[[ Listed entries open ]]
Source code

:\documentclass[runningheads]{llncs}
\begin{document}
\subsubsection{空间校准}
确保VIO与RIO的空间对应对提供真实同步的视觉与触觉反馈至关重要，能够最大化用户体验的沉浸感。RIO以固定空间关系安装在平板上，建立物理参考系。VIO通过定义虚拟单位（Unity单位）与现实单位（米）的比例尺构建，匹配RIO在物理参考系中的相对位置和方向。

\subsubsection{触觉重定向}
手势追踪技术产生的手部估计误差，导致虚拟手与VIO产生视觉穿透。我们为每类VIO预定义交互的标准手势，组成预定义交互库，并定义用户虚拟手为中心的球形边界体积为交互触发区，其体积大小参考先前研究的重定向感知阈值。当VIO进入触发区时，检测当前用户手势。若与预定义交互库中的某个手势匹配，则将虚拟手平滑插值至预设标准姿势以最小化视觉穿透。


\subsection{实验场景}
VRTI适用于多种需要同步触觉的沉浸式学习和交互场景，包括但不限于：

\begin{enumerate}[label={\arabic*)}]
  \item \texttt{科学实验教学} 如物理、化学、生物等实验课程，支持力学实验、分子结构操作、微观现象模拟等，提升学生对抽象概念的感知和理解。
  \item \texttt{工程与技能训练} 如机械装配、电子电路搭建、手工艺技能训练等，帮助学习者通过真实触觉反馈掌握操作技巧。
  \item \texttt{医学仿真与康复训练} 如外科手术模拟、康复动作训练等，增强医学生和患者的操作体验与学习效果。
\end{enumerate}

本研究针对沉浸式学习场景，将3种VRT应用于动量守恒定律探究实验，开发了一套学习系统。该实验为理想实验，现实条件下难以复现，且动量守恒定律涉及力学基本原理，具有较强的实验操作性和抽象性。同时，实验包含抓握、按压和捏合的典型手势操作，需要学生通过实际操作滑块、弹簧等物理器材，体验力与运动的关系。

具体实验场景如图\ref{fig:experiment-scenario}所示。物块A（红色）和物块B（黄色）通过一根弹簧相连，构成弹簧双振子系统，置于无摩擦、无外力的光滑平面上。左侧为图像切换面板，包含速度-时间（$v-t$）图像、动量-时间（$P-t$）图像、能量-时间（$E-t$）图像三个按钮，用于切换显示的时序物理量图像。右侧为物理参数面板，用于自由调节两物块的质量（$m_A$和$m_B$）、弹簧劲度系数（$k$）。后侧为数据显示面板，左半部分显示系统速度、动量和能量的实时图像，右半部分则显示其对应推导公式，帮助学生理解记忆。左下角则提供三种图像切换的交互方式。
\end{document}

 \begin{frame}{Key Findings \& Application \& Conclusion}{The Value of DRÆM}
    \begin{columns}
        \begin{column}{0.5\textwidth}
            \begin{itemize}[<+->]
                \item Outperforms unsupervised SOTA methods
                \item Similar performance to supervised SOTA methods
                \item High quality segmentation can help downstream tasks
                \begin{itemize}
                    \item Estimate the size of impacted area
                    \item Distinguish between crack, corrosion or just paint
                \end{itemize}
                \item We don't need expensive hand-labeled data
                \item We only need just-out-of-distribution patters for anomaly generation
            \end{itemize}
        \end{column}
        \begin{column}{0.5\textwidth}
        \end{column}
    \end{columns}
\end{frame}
[[ Listed entries closed ]]
Brief. Lines from the one containing "or just paint" through the last line of the records, both included, are the only ones to print, each exactly as it is.

Output for this task.
                    \item Distinguish between crack, corrosion or just paint
                \end{itemize}
                \item We don't need expensive hand-labeled data
                \item We only need just-out-of-distribution patters for anomaly generation
            \end{itemize}
        \end{column}
        \begin{column}{0.5\textwidth}
        \end{column}
    \end{columns}
\end{frame}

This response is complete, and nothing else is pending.